Firebreak

fire break

The Great Fire of London began at a bakery in Pudding Lane on September 2nd, 1666. A few hundred houses caught flame in the vicinity and then the wind took the fire east, burning everything in its path. The first thing Londoners did was try pouring buckets of water on the burning buildings. This didn’t work so the next thing they attempted was escape, a crush of humanity piling up along the Thames waiting for boats to get them clear of the inferno.

By September 4th, it became clear that escape for everyone would be impossible. The fire had to be brought under control immediately to save lives, not just property. The king ordered a firebreak, which involved pulling down all of the houses in the fire’s path using hooked poles. When that process proved not to be fast enough, the king ordered a massive gunpowder explosion – akin to blowing up a neighborhood with a bomb – so as to save the rest of the city.

After four days of fighting the blaze, they had finally succeeded. Only one-fifth of the city’s buildings were still standing, with an estimated 13,000 private dwellings either burned to the ground or deliberately destroyed. Miraculously, historical records indicate that only six people died.

200 years later, the residents of Chicago would not be so lucky after Mrs. O’Leary’s cow kicked over a kerosene lamp. We’re told by Harper’s that the Great Chicago Fire of October, 1871, “burned for 29 hours, cutting a destructive swath through 17,450 buildings on 73 miles of streets, leaving an estimated 300 people dead, 100,000 homeless, and $192 million worth of property destroyed.” Temperatures reportedly reached levels “high enough to disintegrate stone into powder and granite into lime, melt iron (2000º F) and steel (2500º F), and explode trees from their own heated resin.”

The windy conditions for which the city is famous made the fire nearly impossible to contain.

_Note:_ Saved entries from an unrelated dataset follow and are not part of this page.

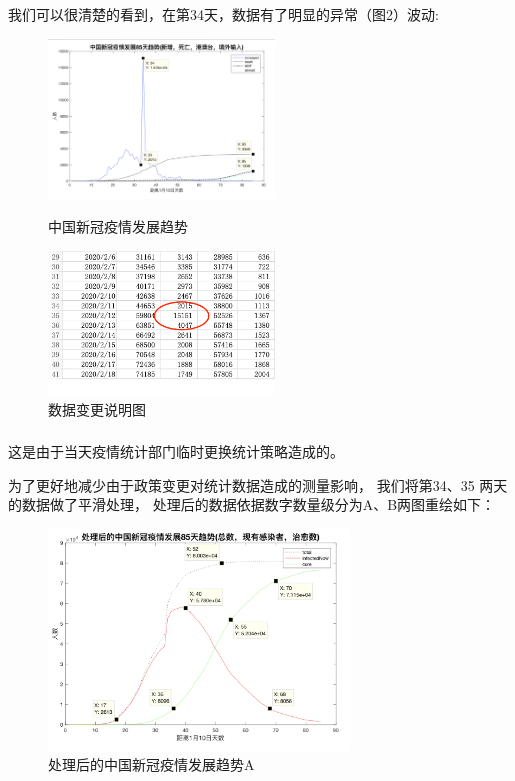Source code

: \documentclass[UTF8]{ctexart}
\begin{document}
\par
我们可以很清楚的看到，在第34天，数据有了明显的异常（图2）波动:
\begin{figure}[htbp]
\centering
\begin{minipage}[t]{0.48\textwidth}
\centering
\includegraphics[width=6cm]{2.png}
\caption{中国新冠疫情发展趋势}
\end{minipage}
\begin{minipage}[t]{0.48\textwidth}
\centering
\includegraphics[width=6cm]{excel.png}
\caption{数据变更说明图}
\end{minipage}
\end{figure}
\subsubsection{}
\par 


这是由于当天疫情统计部门临时更换统计策略造成的。
\\
\par 
为了更好地减少由于政策变更对统计数据造成的测量影响，
我们将第34、35 两天的数据做了平滑处理，
处理后的数据依据数字数量级分为A、B两图重绘如下：

\begin{figure}[htbp][H]
\centering
\includegraphics[width=8cm]{3.png} 
\caption{处理后的中国新冠疫情发展趋势A}
\end{figure}
\par
\end{document}

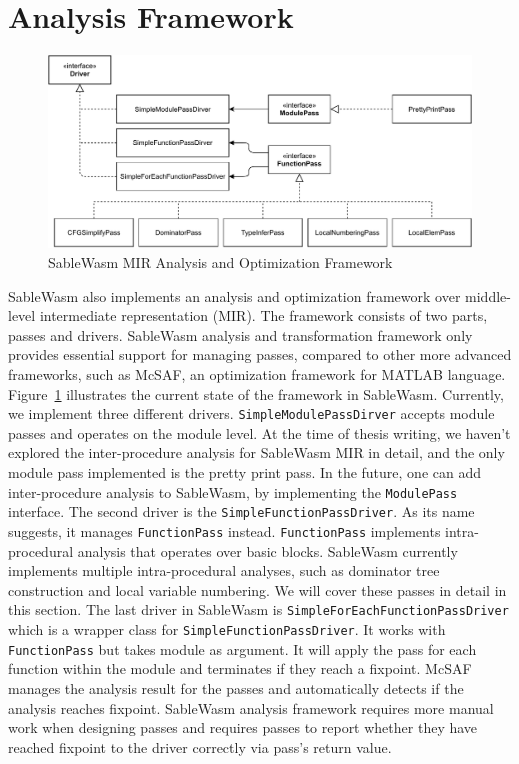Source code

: \section{Analysis Framework}
\begin{figure}
    \centering
    \includegraphics[width=\textwidth]{Images/4.MIR/analysis-framework.pdf}
    \caption{SableWasm MIR Analysis and Optimization Framework}
    \label{fig:sablewasm-mir-analysis-framework}
\end{figure}
SableWasm also implements an analysis and optimization framework over middle-level intermediate representation (MIR). The framework consists of two parts, passes and drivers. SableWasm analysis and transformation framework only provides essential support for managing passes, compared to other more advanced frameworks, such as McSAF\cite{mcsaf}, an optimization framework for MATLAB language. Figure~\ref{fig:sablewasm-mir-analysis-framework} illustrates the current state of the framework in SableWasm. Currently, we implement three different drivers. \texttt{SimpleModulePassDirver} accepts module passes and operates on the module level. At the time of thesis writing, we haven't explored the inter-procedure analysis for SableWasm MIR in detail, and the only module pass implemented is the pretty print pass. In the future, one can add inter-procedure analysis to SableWasm, by implementing the \texttt{ModulePass} interface. The second driver is the \texttt{SimpleFunctionPassDriver}. As its name suggests, it manages \texttt{FunctionPass} instead. \texttt{FunctionPass} implements intra-procedural analysis that operates over basic blocks. SableWasm currently implements multiple intra-procedural analyses, such as dominator tree construction and local variable numbering. We will cover these passes in detail in this section. The last driver in SableWasm is \texttt{SimpleForEachFunctionPassDriver} which is a wrapper class for \texttt{SimpleFunctionPassDriver}. It works with \texttt{FunctionPass} but takes module as argument. It will apply the pass for each function within the module and terminates if they reach a fixpoint. McSAF manages the analysis result for the passes and automatically detects if the analysis reaches fixpoint. SableWasm analysis framework requires more manual work when designing passes and requires passes to report whether they have reached fixpoint to the driver correctly via pass's return value.




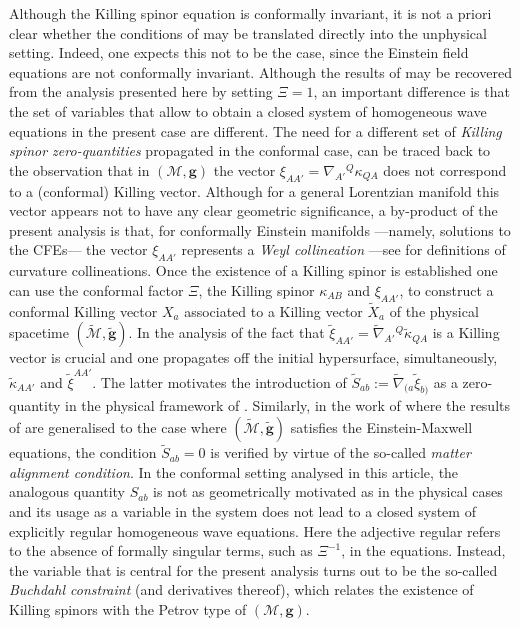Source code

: \documentclass[10pt,a4paper]{article}
\theoremstyle{plain}
\def\bmg{{\bm g}}
\begin{document}
Although the Killing spinor equation is conformally invariant, it is
not a priori clear whether the conditions of \cite{GarVal08c,
  BaeVal10b} may be translated directly into the unphysical setting.
Indeed, one expects this not to be the case, since the Einstein field
equations are not conformally invariant.  Although the results of
\cite{GarVal08c} may be recovered from the analysis presented here by
setting $\Xi = 1$, an important difference is that the set of
variables that allow to obtain a closed system of homogeneous wave
equations in the present case are different. The need for a different
set of \emph{Killing spinor zero-quantities} propagated in the
conformal case, can be traced back to the observation that in
$(\mathcal{M},\bmg)$ the vector
$\xi_{AA'}=\nabla_{A'}{}^{Q}\kappa_{QA}$ does not correspond to a
(conformal) Killing vector. Although for a general Lorentzian manifold
this vector appears not to have any clear geometric significance, a
by-product of the present analysis is that, for conformally Einstein
manifolds ---namely, solutions to the CFEs---
the vector $\xi_{AA'}$ represents a \emph{Weyl
collineation} ---see \cite{KatLevDav69} for definitions of curvature
collineations.  Once the existence of a Killing spinor is established
one can use the conformal factor $\Xi$, the Killing spinor
$\kappa_{AB}$ and $\xi_{AA'}$, to construct a conformal Killing vector
$X_{a}$ associated to a Killing vector $\tilde{X}_{a}$ of the physical
spacetime $(\tilde{\mathcal{M}},\tilde{\bmg})$. In the analysis of
\cite{GarVal08c} the fact that
$\tilde{\xi}_{AA'}=\tilde{\nabla}_{A'}{}^{Q}\tilde{\kappa}_{QA}$ is a
Killing vector is crucial and one propagates off the initial
hypersurface, simultaneously, $\tilde{\kappa}_{AA'}$ and
$\tilde{\xi}^{AA'}$.  The latter motivates the introduction of
$\tilde{S}_{ab} := \tilde{\nabla}_{(a}\tilde{\xi}_{b)}$ as a
zero-quantity in the physical framework of \cite{GarVal08c}.  Similarly,
in the work of \cite{ValCol16} where the results of \cite{GarVal08c}
are generalised to the case where $(\tilde{\mathcal{M}},\tilde{\bmg})$
satisfies the Einstein-Maxwell equations, the condition
$\tilde{S}_{ab}=0$ is verified by virtue of the so-called \emph{matter
alignment condition}.  In the conformal setting analysed in this
article, the analogous quantity $S_{ab}$ is not as geometrically
motivated as in the physical cases and its usage as a variable in the
system does not lead to a closed system of explicitly regular
homogeneous wave equations. Here the adjective regular refers to the
absence of formally singular terms, such as $\Xi^{-1}$, in the
equations. Instead, the variable that is central for the present
analysis turns out to be the so-called \emph{Buchdahl constraint} (and
derivatives thereof), which relates the existence of Killing spinors
with the Petrov type of $(\mathcal{M},\bmg)$.
\end{document}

The only reason the South Side was saved was that the order finally came down to make a firebreak. City officials commanded that buildings be blasted with dynamite to create some space in which the fire could peter out rather than spread further.

Last week, Chinese stock market officials attempted to douse the flames of investor panic with increased liquidity and with words. Neither approach worked, the panic spread the crash intensified. This week, they called for a firebreak. Halting thousands of stocks from trading to contain the panic, while simultaneously issuing new rules prohibiting executive stock sales and new IPOs. They’ll do some long-term damage with those measures, to be sure, but their hope is to bring the flames under control and then sort the damage out later.

The firebreak may have worked, at least temporarily. After a 32% crash in Mainland Chinese stocks, some 1600 or so issues simply ceased to trade. The 600 stocks that did manage to open in the last session bounced hard, the biggest one day jump for the Chinese market since 2009.

Maybe a bit of distance and time from the fire of the last few weeks will cool the Chinese trading populace off enough so that rational behavior can take hold. That’s certainly the hope of the regulators. Or perhaps not. Kevin Ferry doesn’t believe the market participants in China are actually investors in the first place, just gamblers. What happens in the next few days will be extremely important.